What you will do.
This task calls for copying every line of the records that includes the word "поля".

Given records.
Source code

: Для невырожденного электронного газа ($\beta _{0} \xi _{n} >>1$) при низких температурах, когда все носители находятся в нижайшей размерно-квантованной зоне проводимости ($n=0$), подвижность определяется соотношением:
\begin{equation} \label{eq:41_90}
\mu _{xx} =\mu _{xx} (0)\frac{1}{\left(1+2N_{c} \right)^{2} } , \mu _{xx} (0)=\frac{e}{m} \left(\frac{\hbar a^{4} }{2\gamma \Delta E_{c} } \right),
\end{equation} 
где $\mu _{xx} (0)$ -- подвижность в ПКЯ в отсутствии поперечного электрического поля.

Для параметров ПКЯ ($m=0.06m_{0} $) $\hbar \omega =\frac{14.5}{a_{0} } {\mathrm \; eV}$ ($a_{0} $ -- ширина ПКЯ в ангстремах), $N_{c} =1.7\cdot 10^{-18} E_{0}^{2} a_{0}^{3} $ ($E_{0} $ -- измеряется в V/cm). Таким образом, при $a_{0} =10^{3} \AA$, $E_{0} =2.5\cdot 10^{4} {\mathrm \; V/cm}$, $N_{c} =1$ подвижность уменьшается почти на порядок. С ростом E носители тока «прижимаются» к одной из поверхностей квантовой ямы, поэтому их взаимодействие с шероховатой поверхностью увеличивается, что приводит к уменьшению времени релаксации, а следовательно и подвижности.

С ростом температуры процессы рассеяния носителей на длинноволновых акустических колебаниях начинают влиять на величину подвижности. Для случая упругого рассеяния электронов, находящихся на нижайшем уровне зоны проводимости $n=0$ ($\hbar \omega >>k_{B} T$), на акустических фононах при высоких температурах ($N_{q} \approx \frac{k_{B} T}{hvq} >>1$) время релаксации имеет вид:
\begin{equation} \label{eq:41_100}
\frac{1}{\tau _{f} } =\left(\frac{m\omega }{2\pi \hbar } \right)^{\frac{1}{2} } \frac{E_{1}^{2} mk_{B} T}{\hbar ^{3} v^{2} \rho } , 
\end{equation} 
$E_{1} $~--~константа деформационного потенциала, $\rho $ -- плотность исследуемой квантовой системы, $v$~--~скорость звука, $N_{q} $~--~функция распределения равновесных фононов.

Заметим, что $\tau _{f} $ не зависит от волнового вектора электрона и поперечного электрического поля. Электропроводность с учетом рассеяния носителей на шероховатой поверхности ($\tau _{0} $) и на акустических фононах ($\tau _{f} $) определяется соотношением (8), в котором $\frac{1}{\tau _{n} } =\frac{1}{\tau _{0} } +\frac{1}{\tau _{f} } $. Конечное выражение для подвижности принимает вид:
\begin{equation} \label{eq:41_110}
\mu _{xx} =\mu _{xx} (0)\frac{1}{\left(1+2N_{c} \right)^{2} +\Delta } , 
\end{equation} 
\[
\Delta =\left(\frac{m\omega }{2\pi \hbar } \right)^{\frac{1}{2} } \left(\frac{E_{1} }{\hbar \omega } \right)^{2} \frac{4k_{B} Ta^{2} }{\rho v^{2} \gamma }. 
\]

Solution to this exercise.
где $\mu _{xx} (0)$ -- подвижность в ПКЯ в отсутствии поперечного электрического поля.
Заметим, что $\tau _{f} $ не зависит от волнового вектора электрона и поперечного электрического поля. Электропроводность с учетом рассеяния носителей на шероховатой поверхности ($\tau _{0} $) и на акустических фононах ($\tau _{f} $) определяется соотношением (8), в котором $\frac{1}{\tau _{n} } =\frac{1}{\tau _{0} } +\frac{1}{\tau _{f} } $. Конечное выражение для подвижности принимает вид:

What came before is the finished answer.